REVIEWED: Marco Polo Travel Guide – Tenerife
Insightful insider tips and a handy pull-out road atlas make this pocket-sized guidebook perfect for a short break
A lot of holidays involve driving rental cars around strange places, yet guidebooks regularly ignore the need for a road atlas. The latest product from Marco Polo – a brand that’s often seen being promoted in European airports – puts its aces in the back cover.
Maps a-plenty
There you’ll find not only a fold-out map of Tenerife, with all major roads clearly marked, but maps of both major cities (Santa Cruz and Puerto de la Cruz) and a separate pull-out road atlas in a plastic pouch.

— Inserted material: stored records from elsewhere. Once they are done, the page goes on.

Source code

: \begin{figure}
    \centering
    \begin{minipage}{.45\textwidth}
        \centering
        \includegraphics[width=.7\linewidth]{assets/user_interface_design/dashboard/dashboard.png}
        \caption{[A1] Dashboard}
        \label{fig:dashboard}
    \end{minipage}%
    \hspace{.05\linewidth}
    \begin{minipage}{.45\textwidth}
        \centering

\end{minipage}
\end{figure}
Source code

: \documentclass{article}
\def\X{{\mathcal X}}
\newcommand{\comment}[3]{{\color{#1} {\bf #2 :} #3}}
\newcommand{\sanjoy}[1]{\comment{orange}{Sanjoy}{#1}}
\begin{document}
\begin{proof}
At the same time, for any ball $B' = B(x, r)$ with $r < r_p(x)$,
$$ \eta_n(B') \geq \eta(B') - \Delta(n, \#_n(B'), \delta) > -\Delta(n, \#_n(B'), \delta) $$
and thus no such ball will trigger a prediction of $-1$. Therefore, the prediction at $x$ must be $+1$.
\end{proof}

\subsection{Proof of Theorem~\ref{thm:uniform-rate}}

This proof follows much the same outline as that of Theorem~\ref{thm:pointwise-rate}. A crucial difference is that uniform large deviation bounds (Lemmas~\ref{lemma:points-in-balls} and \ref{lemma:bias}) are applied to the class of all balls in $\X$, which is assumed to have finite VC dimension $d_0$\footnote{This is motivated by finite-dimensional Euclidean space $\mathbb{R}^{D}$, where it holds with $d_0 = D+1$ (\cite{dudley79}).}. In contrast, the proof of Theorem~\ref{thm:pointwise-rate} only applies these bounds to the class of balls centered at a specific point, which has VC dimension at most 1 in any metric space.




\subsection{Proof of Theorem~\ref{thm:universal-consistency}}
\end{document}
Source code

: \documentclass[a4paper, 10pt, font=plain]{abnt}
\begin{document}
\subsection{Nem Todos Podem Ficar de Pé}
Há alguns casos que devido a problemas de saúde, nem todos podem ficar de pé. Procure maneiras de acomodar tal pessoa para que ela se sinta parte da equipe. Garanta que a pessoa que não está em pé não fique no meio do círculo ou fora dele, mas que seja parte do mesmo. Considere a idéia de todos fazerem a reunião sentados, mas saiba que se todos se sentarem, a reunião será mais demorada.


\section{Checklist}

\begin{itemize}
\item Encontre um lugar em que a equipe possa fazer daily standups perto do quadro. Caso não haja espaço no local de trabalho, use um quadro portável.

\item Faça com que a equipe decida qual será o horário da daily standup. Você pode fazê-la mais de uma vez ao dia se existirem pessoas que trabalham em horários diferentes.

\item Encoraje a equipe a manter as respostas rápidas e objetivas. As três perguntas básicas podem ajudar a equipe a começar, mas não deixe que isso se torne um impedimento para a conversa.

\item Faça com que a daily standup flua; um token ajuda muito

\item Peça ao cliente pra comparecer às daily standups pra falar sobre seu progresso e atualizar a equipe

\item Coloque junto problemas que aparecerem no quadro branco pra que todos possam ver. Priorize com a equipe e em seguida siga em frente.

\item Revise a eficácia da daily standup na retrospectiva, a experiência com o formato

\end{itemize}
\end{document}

There are several maps in the back of the book, too, in case you lose the fold-out map (don’t leave it in the rental car!).
Budget-friendly
While some guidebooks recommend only the finest places to stay, this guide includes plenty of budget options, free activities and low-cost places to visit, recognising, perhaps, that Tenerife is a common destination for families. The ‘useful phrases’ section is handy, too; it’s accompanied by a short pronunciation boxout.
Insider Tips
Perhaps best of all this guide is peppered with really useful and unexpected Insider Tips. Secret picnic sites, adults-only hotels, restaurants that serve local cuisine (hard to find in tenerife), which rooms to ask for in specific hotels and other practically useful advice is given, and highlighted in yellow. The very best are collected in the front of the book, too, so you get some pre-warning.A handy section in the back lists some apps, websites, blogs and forums where you can pick the brains of locals and frequent visitors. It’s a nice recognition that a guidebook needn’t be an all-in-one resource, just a starting point for a journey.
Subjective sights
What’s included and what’s not is hugely subjective, but I was slightly disappointed to find that only four pages are given to Teide National Park, which is far and away the most unique slice of the island. Although it does cover a daytrip up the cable car, it doesn’t mention that it’s possible to buy a (very cheap) package online that includes a cable car ticket and a night in a Refuge near the summit, which means you can get to the peak for sunrise – an awesome experience – and be back on the beach for breakfast. It does mention the hotel at the foot of Teide, Parador de Cañadas del Teide Hotel (from £79, www.parador.es), but not that it has perhaps the best views of the night sky in the Northern Hemisphere.
Good value
A good value and compact guidebook packed with enough information and top tips to be of genuine use on any trip to Tenerife, Marco Polo’s decision to include plenty of good quality maps and a separate, foldout road atlas map is crucial to its success. Well researched, well designed and easy to use, Marco Polo guides are colourful alternative to books by Bradt and Lonely Planet.